関西大学大学院理工学研究科に所属する田原一輝氏および大洞康嗣教授の研究グループは、100nm以下の金属微粒子である金属ナノ粒子を用いた新しい触媒技術の開発に成功しました。この研究は、特にこれまで困難とされてきた1,3-ジエン化合物の効率的合成に関するものです。化学合成において1,3-ジエン化合物の脱水素カップリング反応は、今まで技術的に制約がありましたが、今回の成果によりその状況が大きく変わることが期待されています。
この研究の一環として、金属ナノ粒子の触媒作用やその形態変化に関する詳細な解明が行われました。従来の手法では多段階にわたる工程を必要とし、その中で廃棄物も発生していましたが、今回開発された新しい技術では、これが「一段階」に集約され、しかも廃棄物を出さないクリーンな合成法であるという点が評価されています。このメリットは、特に医薬品や農薬、ファインケミカルズといった高付加価値製品の分野での応用が見込まれます。
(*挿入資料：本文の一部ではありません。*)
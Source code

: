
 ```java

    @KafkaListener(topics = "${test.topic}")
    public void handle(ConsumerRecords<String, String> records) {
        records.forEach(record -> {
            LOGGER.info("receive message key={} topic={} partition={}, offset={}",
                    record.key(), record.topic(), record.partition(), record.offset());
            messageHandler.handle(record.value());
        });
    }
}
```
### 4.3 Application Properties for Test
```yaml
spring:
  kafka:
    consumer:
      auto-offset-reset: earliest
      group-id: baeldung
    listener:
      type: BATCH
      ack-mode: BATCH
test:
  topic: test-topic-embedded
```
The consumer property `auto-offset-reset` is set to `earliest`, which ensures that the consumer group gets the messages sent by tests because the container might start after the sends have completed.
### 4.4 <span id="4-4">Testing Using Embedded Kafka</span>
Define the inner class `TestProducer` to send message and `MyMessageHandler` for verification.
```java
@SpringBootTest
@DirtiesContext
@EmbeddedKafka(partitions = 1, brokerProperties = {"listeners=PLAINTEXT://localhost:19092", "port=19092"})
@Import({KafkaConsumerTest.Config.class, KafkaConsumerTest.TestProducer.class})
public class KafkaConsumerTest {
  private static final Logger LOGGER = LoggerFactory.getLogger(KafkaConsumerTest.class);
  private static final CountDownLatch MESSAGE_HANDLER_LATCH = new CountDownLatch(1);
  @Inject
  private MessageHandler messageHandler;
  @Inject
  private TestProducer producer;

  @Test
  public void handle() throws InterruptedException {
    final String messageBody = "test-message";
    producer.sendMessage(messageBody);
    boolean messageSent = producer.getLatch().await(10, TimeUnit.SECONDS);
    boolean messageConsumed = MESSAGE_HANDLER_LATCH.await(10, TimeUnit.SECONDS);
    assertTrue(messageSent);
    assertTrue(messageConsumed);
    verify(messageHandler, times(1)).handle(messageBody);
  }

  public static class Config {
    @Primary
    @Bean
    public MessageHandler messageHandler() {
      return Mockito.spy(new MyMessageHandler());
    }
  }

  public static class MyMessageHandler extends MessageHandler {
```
石油資源を基にした化学品の合成は、化学反応工程が大きな環境負荷を生むことが課題とされてきました。脱水素カップリング反応はそれに対する解決策として注目を集めていますが、反応を制御し正確に目的の生成物を得ることが難しかったのです。今回の研究成果によって、環境に優しい方法で物質を合成する新たな道が開かれたと言えます。
研究が掲載される国際的な学術誌である「Journal of the American Chemical Society」は、化学分野での影響力が大きく、この成果が広く注目されることが期待されています。新技術の開発によって、時間的・コスト的な負担が大幅に軽減されるため、社会への貢献度が高く、さらなる研究の進展が望まれます。
今後は、さらに多様な化学反応への応用が進められ、基盤技術としての位置づけが強化されることが期待されています。このような革新的な研究は、今後の産業界においても高い評価を得ることでしょう。